Cosby concluded by stating that the only way the two songs are similar is they use a “two note theme.”  But those themes have been used in numerous popular songs such as Till the End of Time, Dancing Cheek to Cheek, and It Might As Well Be Spring.

In April 1967, depositions were given by Holland, Dozier, and Holland.  Lamont Dozier put it succinctly saying, in addition to his never having met Pack, “I had never heard the composition performed in any way and it was never sung to me by anyone.  I have never seen…sheet music or any other written form of the composition I’m Afraid….  In no way was the song Baby Love based on anyone else’s ideas or suggestions.”

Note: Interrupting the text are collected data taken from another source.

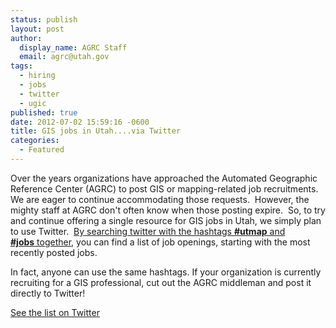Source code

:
 ```yaml
---
status: publish
layout: post
author:
  display_name: AGRC Staff
  email: agrc@utah.gov
tags:
  - hiring
  - jobs
  - twitter
  - ugic
published: true
date: 2012-07-02 15:59:16 -0600
title: GIS jobs in Utah....via Twitter
categories:
  - Featured
---
```

<p>Over the years organizations have approached the Automated Geographic Reference Center (AGRC) to post GIS or mapping-related job recruitments. We are eager to continue accommodating those requests.  However, the mighty staff at AGRC don't often know when those posting expire.  So, to try and continue offering a single resource for GIS jobs in Utah, we simply plan to use Twitter.  <a href="https://twitter.com/#!/search/utmap%20jobs">By searching twitter with the hashtags <strong>#utmap</strong> and <strong>#jobs</strong> together</a>, you can find a list of job openings, starting with the most recently posted jobs.</p>
<p>In fact, anyone can use the same hashtags. If your organization is currently recruiting for a GIS professional, cut out the AGRC middleman and post it directly to Twitter!</p>
<p><a href="https://twitter.com/#!/search/utmap%20jobs">See the list on Twitter</a></p>
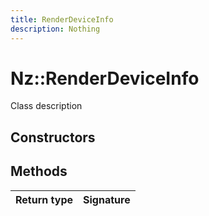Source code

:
 ```yaml
---
title: RenderDeviceInfo
description: Nothing
---
```


# Nz::RenderDeviceInfo

Class description

## Constructors


## Methods

| Return type | Signature |
| ----------- | --------- |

Brian Holland went into more detail about the creation of Baby Love.  “When we write a song, we try to express real feelings about a real situation….  In writing the song for the Supremes it was obvious that we were writing for pretty young girls, of whom one is the so-called lead singer….  Therefore, in writing Baby Love, we pictured a simple story about a girl whose boyfriend has left her and who loves him very dearly and who would like the boy to come back.  The music…fits this simple story.”

The “Findings of Fact and Conclusions of Law” from October 1967 by Judge Talbot Smith stated that the song entitled I’m Afraid is “dissimilar in every material respect” from Baby Love except that they each use a “two-note motive” for their melodies, and that is common in “musical literature.”  Also, “the Court further concludes that there was no evidence that the writers of Baby Love had access to the musical composition I’m Afraid.”

In the “Judgment,” from December 1967, Judge Smith ordered in favor of the defendants “dismissing the action with costs and disbursements to be taxed by the Clerk in favor of the Defendants and against the Plaintiff.”

Within a couple weeks of the dismissal, the plaintiff filed an appeal.  Whether that case uncovered any more interesting testimony remains to be seen.  But given the facts of the original case, Motown would have no cause to be afraid.

5 thoughts on “Motown Was Not Afraid

  1. Katie Dishman is a wonderful writer. I have read several of her articles. Keep’em coming Katie. You make history even more interesting.

  2. Ms. Dishman has purveyed a wonderful article on one of many lawsuits filed against Motown and Hitsville, U.S.A. Concise and laconic article, but filled with spirited information.

  3. Thank you archivist Katie! You dug up so many of my old memories of all the great lyrics H D H gave us in so many Mowtown Hits!